The NFL’s catch rules have become an even bigger subject of debate since Dez Bryant’s non-catch in the playoffs last year.
There have been several instances already this season of catches that were ruled incomplete and vice versa.
The Detroit Lions and Chicago Bears added to that list Sunday, with a seemingly obvious turnover in the end zone from Golden Tate that was ruled a touchdown after review.
Tate caught the pass in the end zone, but upon getting a second step in the end zone, was stripped, fumbled the ball, and it landed in the hands of a Bears player.
Here’s the play:
On the field it was a ruled an interception, and even Fox rules analyst and former Vice President of Officiating Mike Pereira said on air, “Did he become a runner?
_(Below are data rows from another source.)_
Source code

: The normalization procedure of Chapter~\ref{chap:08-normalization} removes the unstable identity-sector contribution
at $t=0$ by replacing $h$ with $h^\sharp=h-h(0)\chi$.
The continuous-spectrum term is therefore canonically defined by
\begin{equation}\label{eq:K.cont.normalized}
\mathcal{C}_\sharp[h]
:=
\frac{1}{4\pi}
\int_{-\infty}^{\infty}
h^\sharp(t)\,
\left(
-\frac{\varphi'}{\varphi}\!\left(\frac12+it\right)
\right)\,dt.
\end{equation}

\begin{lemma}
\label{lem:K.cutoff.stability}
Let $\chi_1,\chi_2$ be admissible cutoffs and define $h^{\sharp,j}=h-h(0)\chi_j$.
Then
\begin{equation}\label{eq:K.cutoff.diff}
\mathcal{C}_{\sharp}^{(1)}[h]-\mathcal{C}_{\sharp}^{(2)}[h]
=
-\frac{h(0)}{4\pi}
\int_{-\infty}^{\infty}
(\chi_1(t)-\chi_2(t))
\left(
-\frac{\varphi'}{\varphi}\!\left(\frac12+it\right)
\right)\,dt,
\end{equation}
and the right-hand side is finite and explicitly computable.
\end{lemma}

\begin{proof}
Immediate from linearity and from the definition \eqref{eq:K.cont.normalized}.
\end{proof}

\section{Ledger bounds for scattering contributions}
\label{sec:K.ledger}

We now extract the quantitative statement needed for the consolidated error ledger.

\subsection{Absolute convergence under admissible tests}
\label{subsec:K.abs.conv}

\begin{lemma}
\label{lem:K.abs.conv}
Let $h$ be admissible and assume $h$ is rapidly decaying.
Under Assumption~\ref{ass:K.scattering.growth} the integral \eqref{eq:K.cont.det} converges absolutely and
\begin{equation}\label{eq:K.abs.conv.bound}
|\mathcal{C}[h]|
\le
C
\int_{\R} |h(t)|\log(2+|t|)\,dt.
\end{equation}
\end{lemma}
Because breaking the plane [of the end zone] does not apply until you become a runner… The ball gets stripped out very quickly, so to me, he does not become the runner, not able to ward off contact, so to me, it’s either ruled incomplete or it’s actually ruled not a catch at that point, then it becomes basically an interception and a touchback.”
However, the referees reviewed the play and ruled it a touchdown.
Going off Pereira’s analysis, it seems like Tate didn’t establish himself as a runner before losing the ball, but the referees though that the two feet he got into the end zone as he had already broken the plane were enough.
Pereira didn’t exactly agree:
As we saw in last year’s playoffs with Bryant, the general unknown of the catch rules are going to come back to bite a team. While the NFL has lots of issues they’d like to look at, defining what constitutes a catch should be high up on the list.